You can use the Debezium Change Data Capture (CDC) connector to stream changes in real-time from MySQL, PostgreSQL, Oracle, Db2, SQL Server and feed data to Kafka, JDBC, the Webhook sink or Materialized Views using SQL Stream Builder (SSB).

Concept of Change Data Capture

Change Data Capture (CDC) is a process to capture changes in a source system, and update the data within a downstream system or application with the changes.

The Debezium implementation offers CDC with database connectors from which real-time events are updated using Kafka and Kafka Connect. Debezium captures every row-level change in each database table of an event stream. Applications read these streams to see the change events in the same order as they occurred. The change events are routed to a Kafka topic from which Kafka Connect feeds the records to other systems and databases.

For more information about Debezium, see the official Debezium documentation.

CDC in Cloudera Streaming Analytics (CSA) does not require Kafka or Kafka Connect as Debezium is implemented as a library within the Flink runtime. This means that the captured changes are propagated downstream to any connector that Flink supports.

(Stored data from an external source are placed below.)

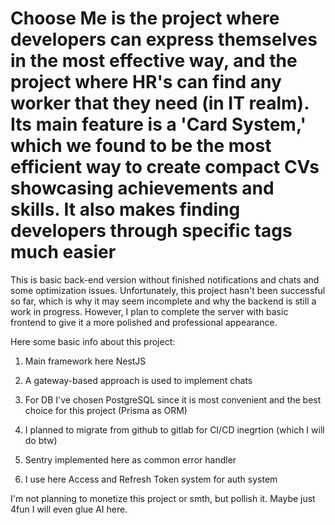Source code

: # Choose Me is the project where developers can express themselves in the most effective way, and the project where HR's can find any worker that they need (in IT realm). Its main feature is a 'Card System,' which we found to be the most efficient way to create compact CVs showcasing achievements and skills. It also makes finding developers through specific tags much easier

This is basic back-end version without finished notifications and chats and some optimization issues. Unfortunately, this project hasn't been successful so far, which is why it may seem incomplete and why the backend is still a work in progress. However, I plan to complete the server with basic frontend to give it a more polished and professional appearance.

Here some basic info about this project:

1. Main framework here NestJS

2. A gateway-based approach is used to implement chats

3. For DB I've chosen PostgreSQL since it is most convenient and the best choice for this project (Prisma as ORM)

4. I planned to migrate from github to gitlab for CI/CD inegrtion (which I will do btw)

5. Sentry implemented here as common error handler

6. I use here Access and Refresh Token system for auth system

I'm not planning to monetize this project or smth, but pollish it. Maybe just 4fun I will even glue AI here.
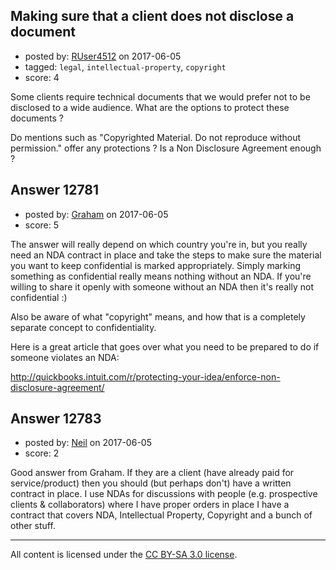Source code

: ## Making sure that a client does not disclose a document

- posted by: [RUser4512](https://stackexchange.com/users/6145228/ruser4512) on 2017-06-05
- tagged: `legal`, `intellectual-property`, `copyright`
- score: 4

<p>Some clients require technical documents that we would prefer not to be disclosed to a wide audience. What are the options to protect these documents ?</p>

<p>Do mentions such as "Copyrighted Material. Do not reproduce without permission." offer any protections ? Is a Non Disclosure Agreement enough ?</p>



## Answer 12781

- posted by: [Graham](https://stackexchange.com/users/322487/graham) on 2017-06-05
- score: 5

<p>The answer will really depend on which country you're in, but you really need an NDA contract in place and take the steps to make sure the material you want to keep confidential is marked appropriately.  Simply marking something as confidential really means nothing without an NDA.  If you're willing to share it openly with someone without an NDA then it's really not confidential :)</p>

<p>Also be aware of what "copyright" means, and how that is a completely separate concept to confidentiality.</p>

<p>Here is a great article that goes over what you need to be prepared to do if someone violates an NDA:</p>

<p><a href="http://quickbooks.intuit.com/r/protecting-your-idea/enforce-non-disclosure-agreement/" rel="noreferrer">http://quickbooks.intuit.com/r/protecting-your-idea/enforce-non-disclosure-agreement/</a></p>



## Answer 12783

- posted by: [Neil](https://stackexchange.com/users/2711480/neil) on 2017-06-05
- score: 2

<p>Good answer from Graham. If they are a client (have already paid for service/product) then you should (but perhaps don't) have a written contract in place. I use NDAs for discussions with people (e.g. prospective clients &amp; collaborators) where I have proper orders in place I have a contract that covers NDA, Intellectual Property, Copyright and a bunch of other stuff.</p>




---

All content is licensed under the [CC BY-SA 3.0 license](https://creativecommons.org/licenses/by-sa/3.0/).

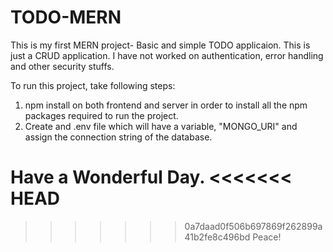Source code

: # TODO-MERN

This is my first MERN project- Basic and simple TODO applicaion.
This is just a CRUD application. I have not worked on authentication, error handling and other security stuffs.

To run this project, take following steps:

1. npm install on both frontend and server in order to install all the npm packages required to run the project.
2. Create and .env file which will have a variable, "MONGO_URI" and assign the connection string of the database.

Have a Wonderful Day.
<<<<<<< HEAD
=======

>>>>>>> 0a7daad0f506b697869f262899a41b2fe8c496bd
Peace!
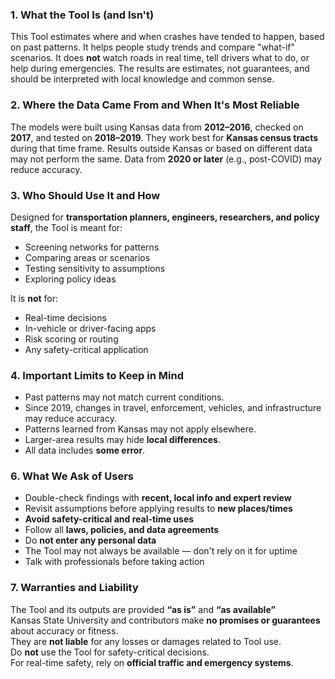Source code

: ### 1. What the Tool Is (and Isn't)

This Tool estimates where and when crashes have tended to happen, based on past patterns. It helps people study trends and compare "what-if" scenarios. It does **not** watch roads in real time, tell drivers what to do, or help during emergencies. The results are estimates, not guarantees, and should be interpreted with local knowledge and common sense.

### 2. Where the Data Came From and When It's Most Reliable

The models were built using Kansas data from **2012–2016**, checked on **2017**, and tested on **2018–2019**. They work best for **Kansas census tracts** during that time frame. Results outside Kansas or based on different data may not perform the same. Data from **2020 or later** (e.g., post-COVID) may reduce accuracy.

### 3. Who Should Use It and How

Designed for **transportation planners, engineers, researchers, and policy staff**, the Tool is meant for:
- Screening networks for patterns  
- Comparing areas or scenarios  
- Testing sensitivity to assumptions  
- Exploring policy ideas  

It is **not** for:
- Real-time decisions  
- In-vehicle or driver-facing apps  
- Risk scoring or routing  
- Any safety-critical application  

### 4. Important Limits to Keep in Mind

- Past patterns may not match current conditions.  
- Since 2019, changes in travel, enforcement, vehicles, and infrastructure may reduce accuracy.  
- Patterns learned from Kansas may not apply elsewhere.  
- Larger-area results may hide **local differences**.  
- All data includes **some error**.


### 6. What We Ask of Users

- Double-check findings with **recent, local info and expert review**  
- Revisit assumptions before applying results to **new places/times**  
- **Avoid safety-critical and real-time uses**  
- Follow all **laws, policies, and data agreements**  
- Do **not enter any personal data**  
- The Tool may not always be available — don't rely on it for uptime  
- Talk with professionals before taking action  


### 7. Warranties and Liability

The Tool and its outputs are provided **“as is”** and **“as available”**  
Kansas State University and contributors make **no promises or guarantees** about accuracy or fitness.  
They are **not liable** for any losses or damages related to Tool use.  
Do **not** use the Tool for safety-critical decisions.  
For real-time safety, rely on **official traffic and emergency systems**.
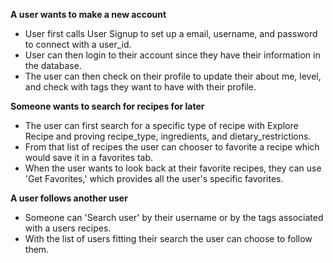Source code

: **A user wants to make a new account**
- User first calls User Signup to set up a email, username, and password to connect with a user_id.  
- User can then login to their account since they have their information in the database.  
- The user can then check on their profile to update their about me, level, and check with tags they want to have with their profile.  

**Someone wants to search for recipes for later**
- The user can first search for a specific type of recipe with Explore Recipe and proving recipe_type, ingredients, and dietary_restrictions.  
- From that list of recipes the user can chooser to favorite a recipe which would save it in a favorites tab.  
- When the user wants to look back at their favorite recipes, they can use 'Get Favorites,' which provides all the user's specific favorites.  


**A user follows another user**
- Someone can 'Search user' by their username or by the tags associated with a users recipes.  
- With the list of users fitting their search the user can choose to follow them.  


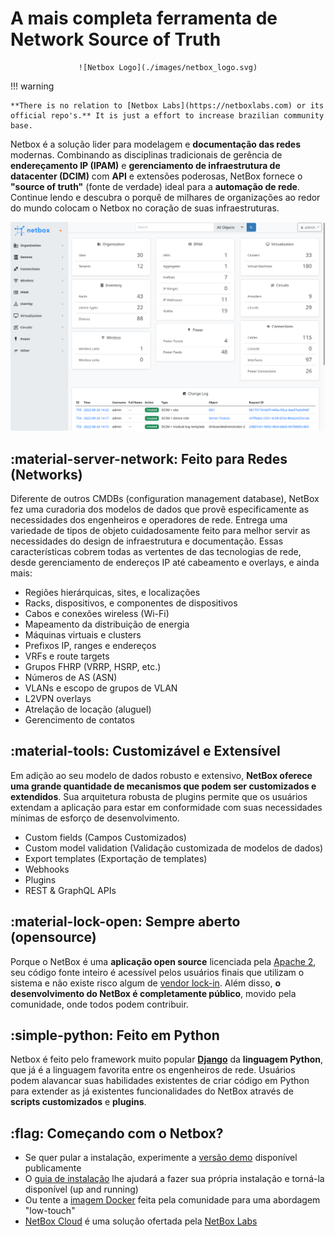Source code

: # A mais completa ferramenta de Network Source of Truth

<div align=center>

    ![Netbox Logo](./images/netbox_logo.svg)
</div>



!!! warning

    **There is no relation to [Netbox Labs](https://netboxlabs.com) or its official repo's.** It is just a effort to increase brazilian community base.



Netbox é a solução lider para modelagem e **documentação das redes** modernas. Combinando as disciplinas tradicionais de gerência de **endereçamento IP (IPAM)** e **gerenciamento de infraestrutura de datacenter (DCIM)** com **API** e extensões poderosas, NetBox fornece o **"source of truth"** (fonte de verdade) ideal para a **automação de rede**. Continue lendo e descubra o porquê de milhares de organizações ao redor do mundo colocam o Netbox no coração de suas infraestruturas.

![Netbox UI](./images/netbox-ui.webp)

## :material-server-network: Feito para Redes (Networks)

Diferente de outros CMDBs (configuration management database), NetBox fez uma curadoria dos modelos de dados que provê especificamente as necessidades dos engenheiros e operadores de rede. Entrega uma variedade de tipos de objeto cuidadosamente feito para melhor servir as necessidades do design de infraestrutura e documentação. Essas características cobrem todas as vertentes de das tecnologias de rede, desde gerenciamento de endereços IP até cabeamento e overlays, e ainda mais:
- Regiões hierárquicas, sites, e localizações
- Racks, dispositivos, e componentes de dispositivos
- Cabos e conexões wireless (Wi-Fi)
- Mapeamento da distribuição de energia
- Máquinas virtuais e clusters
- Prefixos IP, ranges e endereços
- VRFs e route targets
- Grupos FHRP (VRRP, HSRP, etc.)
- Números de AS (ASN)
- VLANs e escopo de grupos de VLAN
- L2VPN overlays
- Atrelação de locação (aluguel)
- Gerencimento de contatos

## :material-tools: Customizável e Extensível
Em adição ao seu modelo de dados robusto e extensivo, **NetBox oferece uma grande quantidade de mecanismos que podem ser customizados e extendidos**. Sua arquitetura robusta de plugins permite que os usuários extendam a aplicação para estar em conformidade com suas necessidades mínimas de esforço de desenvolvimento.
- Custom fields (Campos Customizados)
- Custom model validation (Validação customizada de modelos de dados)
- Export templates (Exportação de templates)
- Webhooks
- Plugins
- REST & GraphQL APIs

## :material-lock-open: Sempre aberto (opensource)
Porque o NetBox é uma **aplicação open source** licenciada pela [Apache 2](https://www.apache.org/licenses/LICENSE-2.0.html), seu código fonte inteiro é acessível pelos usuários finais que utilizam o sistema e não existe risco algum de [vendor lock-in](https://pt.wikipedia.org/wiki/Aprisionamento_tecnol%C3%B3gico). Além disso, **o desenvolvimento do NetBox é completamente público**, movido pela comunidade, onde todos podem contribuir.

## :simple-python: Feito em Python
Netbox é feito pelo framework muito popular **[Django](http://www.djangoproject.com/)** da **linguagem Python**, que já é a linguagem favorita entre os engenheiros de rede. Usuários podem alavancar suas habilidades existentes de criar código em Python para extender as já existentes funcionalidades do NetBox através de **scripts customizados** e **plugins**.

## :flag: Começando com o Netbox?
- Se quer pular a instalação, experimente a [versão demo](https://demo.netbox.dev/) disponível publicamente
- O [guia de instalação](https://docs.netbox.dev/en/stable/installation/) lhe ajudará a fazer sua própria instalação e torná-la disponível (up and running)
- Ou tente a [imagem Docker](https://github.com/netbox-community/netbox-docker) feita pela comunidade para uma abordagem "low-touch"
- [NetBox Cloud](https://netboxlabs.com/netbox-cloud) é uma solução ofertada pela [NetBox Labs](https://netboxlabs.com/)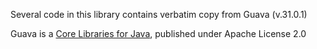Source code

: Several code in this library contains verbatim copy from Guava (v.31.0.1)

Guava is a [Core Libraries for Java](https://github.com/google/guava), published under Apache License 2.0
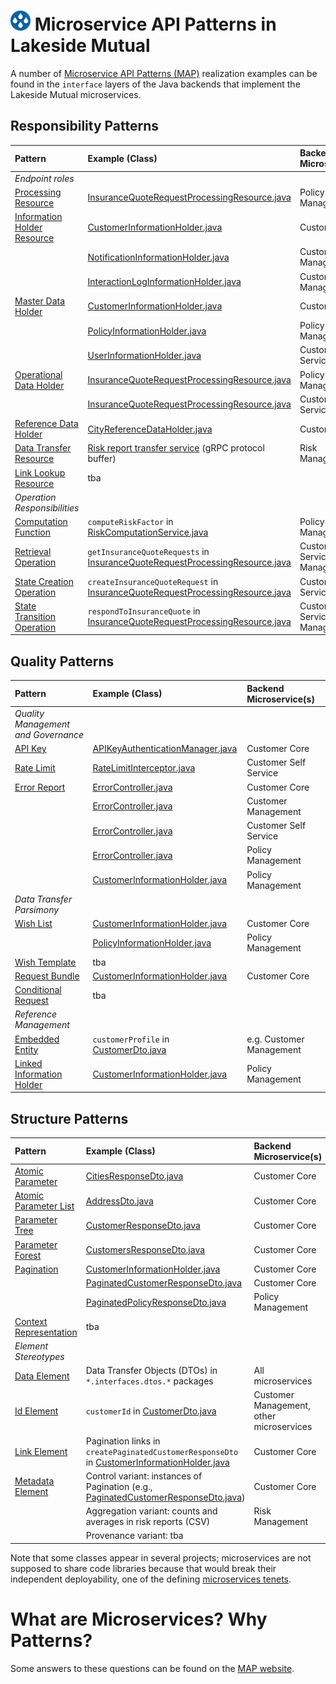 # ![Lakeside Mutual Logo](./resources/logo-32x32.png) Microservice API Patterns in Lakeside Mutual

A number of [Microservice API Patterns (MAP)](https://microservice-api-patterns.org/) realization examples can be found in the `interface` layers of the Java backends that implement the Lakeside Mutual microservices. 

## Responsibility Patterns

| Pattern | Example (Class) | Backend Microservice(s) |
|:------- | :-------------- | :--------------------- |
| *Endpoint roles* |||
| [Processing Resource](https://www.microservice-api-patterns.org/patterns/responsibility/endpointRoles/ProcessingResource) | [InsuranceQuoteRequestProcessingResource.java](./policy-management-backend/src/main/java/com/lakesidemutual/policymanagement/interfaces/InsuranceQuoteRequestProcessingResource.java) | Policy Management |
| [Information Holder Resource](https://www.microservice-api-patterns.org/patterns/responsibility/endpointRoles/InformationHolderResource) | [CustomerInformationHolder.java](./customer-core/src/main/java/com/lakesidemutual/customercore/interfaces/CustomerInformationHolder.java) | Customer Core |
| | [NotificationInformationHolder.java](./customer-management-backend/src/main/java/com/lakesidemutual/customermanagement/interfaces/NotificationInformationHolder.java) | Customer Management |
| | [InteractionLogInformationHolder.java](./customer-management-backend/src/main/java/com/lakesidemutual/customermanagement/interfaces/InteractionLogInformationHolder.java) | Customer Management |  
| [Master Data Holder](https://www.microservice-api-patterns.org/patterns/responsibility/informationHolderEndpointTypes/MasterDataHolder) | [CustomerInformationHolder.java](./customer-core/src/main/java/com/lakesidemutual/customercore/interfaces/CustomerInformationHolder.java) | Customer Core |
| | [PolicyInformationHolder.java](./policy-management-backend/src/main/java/com/lakesidemutual/policymanagement/interfaces/PolicyInformationHolder.java) | Policy Management |
| | [UserInformationHolder.java](./customer-self-service-backend/src/main/java/com/lakesidemutual/customerselfservice/interfaces/UserInformationHolder.java) | Customer Self Service | |
| [Operational Data Holder](https://microservice-api-patterns.org/patterns/responsibility/informationHolderEndpointTypes/OperationalDataHolder) |  [InsuranceQuoteRequestProcessingResource.java](./policy-management-backend/src/main/java/com/lakesidemutual/policymanagement/interfaces/InsuranceQuoteRequestProcessingResource.java) | Policy Management | 
| | [InsuranceQuoteRequestProcessingResource.java](./customer-self-service-backend/src/main/java/com/lakesidemutual/customerselfservice/interfaces/InsuranceQuoteRequestProcessingResource.java) | Customer Self Service | 
| [Reference Data Holder](https://www.microservice-api-patterns.org/patterns/responsibility/informationHolderEndpointTypes/ReferenceDataHolder) | [CityReferenceDataHolder.java](./customer-core/src/main/java/com/lakesidemutual/customercore/interfaces/CityReferenceDataHolder.java) | Customer Core |
| [Data Transfer Resource](https://microservice-api-patterns.org/patterns/responsibility/informationHolderEndpointTypes/DataTransferResource) | [Risk report transfer service](https://github.com/socadk/LakesideMutual/blob/map-revision-21/risk-management-server/riskmanagement.proto) (gRPC protocol buffer) | Risk Management | 
| [Link Lookup Resource](https://microservice-api-patterns.org/patterns/responsibility/informationHolderEndpointTypes/LinkLookupResource) | tba |  | 
| *Operation Responsibilities* | | |
| [Computation Function](https://www.microservice-api-patterns.org/patterns/responsibility/operationResponsibilities/ComputationFunction) | `computeRiskFactor` in [RiskComputationService.java](./policy-management-backend/src/main/java/com/lakesidemutual/policymanagement/interfaces/RiskComputationService.java) | Policy Management |
| [Retrieval Operation](https://microservice-api-patterns.org/patterns/responsibility/operationResponsibilities/RetrievalOperation) | `getInsuranceQuoteRequests` in [InsuranceQuoteRequestProcessingResource.java](./customer-self-service-backend/src/main/java/com/lakesidemutual/customerselfservice/interfaces/InsuranceQuoteRequestProcessingResource.java) | Customer Self Service, Policy Management |
| [State Creation Operation](https://microservice-api-patterns.org/patterns/responsibility/operationResponsibilities/StateCreationOperation) | `createInsuranceQuoteRequest` in [InsuranceQuoteRequestProcessingResource.java](./customer-self-service-backend/src/main/java/com/lakesidemutual/customerselfservice/interfaces/InsuranceQuoteRequestProcessingResource.java) | Customer Self Service |
| [State Transition Operation](https://microservice-api-patterns.org/patterns/responsibility/operationResponsibilities/StateTransitionOperation) | `respondToInsuranceQuote` in [InsuranceQuoteRequestProcessingResource.java](./customer-self-service-backend/src/main/java/com/lakesidemutual/customerselfservice/interfaces/InsuranceQuoteRequestProcessingResource.java) | Customer Self Service, Policy Management |

<!-- tba variants of operation responsibilities -->

## Quality Patterns

| Pattern | Example (Class) | Backend Microservice(s) |
|:---------- | :------------------------- | :---------------- |
| *Quality Management and Governance* |  | | 
| [API Key](https://www.microservice-api-patterns.org/patterns/quality/qualityManagementAndGovernance/APIKey) | [APIKeyAuthenticationManager.java](./customer-core/src/main/java/com/lakesidemutual/customercore/interfaces/configuration/APIKeyAuthenticationManager.java) | Customer Core |
| [Rate Limit](https://www.microservice-api-patterns.org/patterns/quality/qualityManagementAndGovernance/RateLimit) | [RateLimitInterceptor.java](./customer-self-service-backend/src/main/java/com/lakesidemutual/customerselfservice/interfaces/configuration/RateLimitInterceptor.java) | Customer Self Service |
| [Error Report](https://www.microservice-api-patterns.org/patterns/quality/qualityManagementAndGovernance/ErrorReport) | [ErrorController.java](./customer-core/src/main/java/com/lakesidemutual/customercore/interfaces/ErrorController.java) | Customer Core |
| | [ErrorController.java](./customer-management-backend/src/main/java/com/lakesidemutual/customermanagement/interfaces/ErrorController.java) | Customer Management |
| | [ErrorController.java](./customer-self-service-backend/src/main/java/com/lakesidemutual/customerselfservice/interfaces/ErrorController.java) | Customer Self Service |
| | [ErrorController.java](./policy-management-backend/src/main/java/com/lakesidemutual/policymanagement/interfaces/ErrorController.java) | Policy Management |
| | [CustomerInformationHolder.java](./policy-management-backend/src/main/java/com/lakesidemutual/policymanagement/interfaces/CustomerInformationHolder.java) | Policy Management |
| *Data Transfer Parsimony* |  | | 
| [Wish List](https://www.microservice-api-patterns.org/patterns/quality/dataTransferParsimony/WishList) | [CustomerInformationHolder.java](./customer-core/src/main/java/com/lakesidemutual/customercore/interfaces/CustomerInformationHolder.java) | Customer Core |
| | [PolicyInformationHolder.java](./policy-management-backend/src/main/java/com/lakesidemutual/policymanagement/interfaces/PolicyInformationHolder.java) | Policy Management |
| [Wish Template](https://www.microservice-api-patterns.org/patterns/quality/dataTransferParsimony/WishTemplate) | tba |  |
| [Request Bundle](https://www.microservice-api-patterns.org/patterns/quality/dataTransferParsimony/RequestBundle) | [CustomerInformationHolder.java](./customer-core/src/main/java/com/lakesidemutual/customercore/interfaces/CustomerInformationHolder.java) | Customer Core |
| [Conditional Request](https://microservice-api-patterns.org/patterns/quality/dataTransferParsimony/ConditionalRequest) | tba |  | 
| *Reference Management* |  | | 
| [Embedded Entity](https://www.microservice-api-patterns.org/patterns/quality/referenceManagement/EmbeddedEntity) | `customerProfile` in [CustomerDto.java](./customer-management-backend/src/main/java/com/lakesidemutual/customermanagement/interfaces/dtos/CustomerDto.java) | e.g. Customer Management | 
| [Linked Information Holder](https://www.microservice-api-patterns.org/patterns/quality/referenceManagement/LinkedInformationHolder) | [CustomerInformationHolder.java](./policy-management-backend/src/main/java/com/lakesidemutual/policymanagement/interfaces/CustomerInformationHolder.java) | Policy Management |


## Structure Patterns

| Pattern | Example (Class) | Backend Microservice(s) |
|:------- | :-------------- | :----------------- |
| [Atomic Parameter](https://www.microservice-api-patterns.org/patterns/structure/representationElements/AtomicParameter) | [CitiesResponseDto.java](./customer-core/src/main/java/com/lakesidemutual/customercore/interfaces/dtos/city/CitiesResponseDto.java) | Customer Core |
| [Atomic Parameter List](https://www.microservice-api-patterns.org/patterns/structure/representationElements/AtomicParameterList) | [AddressDto.java](./customer-core/src/main/java/com/lakesidemutual/customercore/interfaces/dtos/customer/AddressDto.java) | Customer Core |
| [Parameter Tree](https://www.microservice-api-patterns.org/patterns/structure/representationElements/ParameterTree) | [CustomerResponseDto.java](./customer-core/src/main/java/com/lakesidemutual/customercore/interfaces/dtos/customer/CustomerResponseDto.java) | Customer Core |
| [Parameter Forest](https://www.microservice-api-patterns.org/patterns/structure/representationElements/ParameterForest) | [CustomersResponseDto.java](./customer-core/src/main/java/com/lakesidemutual/customercore/interfaces/dtos/customer/CustomersResponseDto.java) | Customer Core |
| [Pagination](https://www.microservice-api-patterns.org/patterns/structure/compositeRepresentations/Pagination) | [CustomerInformationHolder.java](./customer-core/src/main/java/com/lakesidemutual/customercore/interfaces/CustomerInformationHolder.java) | Customer Core |
| | [PaginatedCustomerResponseDto.java](./customer-core/src/main/java/com/lakesidemutual/customercore/interfaces/dtos/customer/PaginatedCustomerResponseDto.java) | Customer Core |
| | [PaginatedPolicyResponseDto.java](./policy-management-backend/src/main/java/com/lakesidemutual/policymanagement/interfaces/dtos/policy/PaginatedPolicyResponseDto.java) | Policy Management |
| [Context Representation](https://microservice-api-patterns.org/patterns/structure/compositeRepresentations/ContextRepresentation) | tba | | 
| *Element Stereotypes* | | | 
| [Data Element](https://microservice-api-patterns.org/patterns/structure/elementStereotypes/DataElement) | Data Transfer Objects (DTOs) in `*.interfaces.dtos.*` packages | All microservices | 
| [Id Element](https://microservice-api-patterns.org/patterns/structure/elementStereotypes/IdElement) | `customerId` in [CustomerDto.java](./customer-management-backend/src/main/java/com/lakesidemutual/customermanagement/interfaces/dtos/CustomerDto.java) | Customer Management, other microservices | 
| [Link Element](https://microservice-api-patterns.org/patterns/structure/elementStereotypes/LinkElement) | Pagination links in `createPaginatedCustomerResponseDto` in [CustomerInformationHolder.java](./customer-core/src/main/java/com/lakesidemutual/customercore/interfaces/CustomerInformationHolder.java) | Customer Core | 
| [Metadata Element](https://microservice-api-patterns.org/patterns/structure/elementStereotypes/MetadataElement) | Control variant: instances of Pagination (e.g., [PaginatedCustomerResponseDto.java](./customer-core/src/main/java/com/lakesidemutual/customercore/interfaces/dtos/customer/PaginatedCustomerResponseDto.java)) |  Customer Core |  | 
|  | Aggregation variant: counts and averages in risk reports (CSV) | Risk Management |
|  | Provenance variant: tba |  |

Note that some classes appear in several projects; microservices are not supposed to share code libraries because that would break their independent deployability, one of the defining [microservices tenets](https://medium.com/olzzio/seven-microservices-tenets-e97d6b0990a4).


# What are Microservices? Why Patterns?

Some answers to these questions can be found on the [MAP website](https://microservice-api-patterns.org/primer).

<!-- Other Patterns: PoEAA, EIP, GoF? -->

CSA allows queries to be issued at change data capture time, which means filtering, grouping, joining, and so on, can be performed on the change stream as it comes from the source database.

For more information about the Flink implementation of Debezium, see the official Apache Flink documentation.

From the supported set of Debezium connectors, MySQL, PostgreSQL, Oracle, Db2, and SQL Server are supported in Cloudera Streaming Analytics.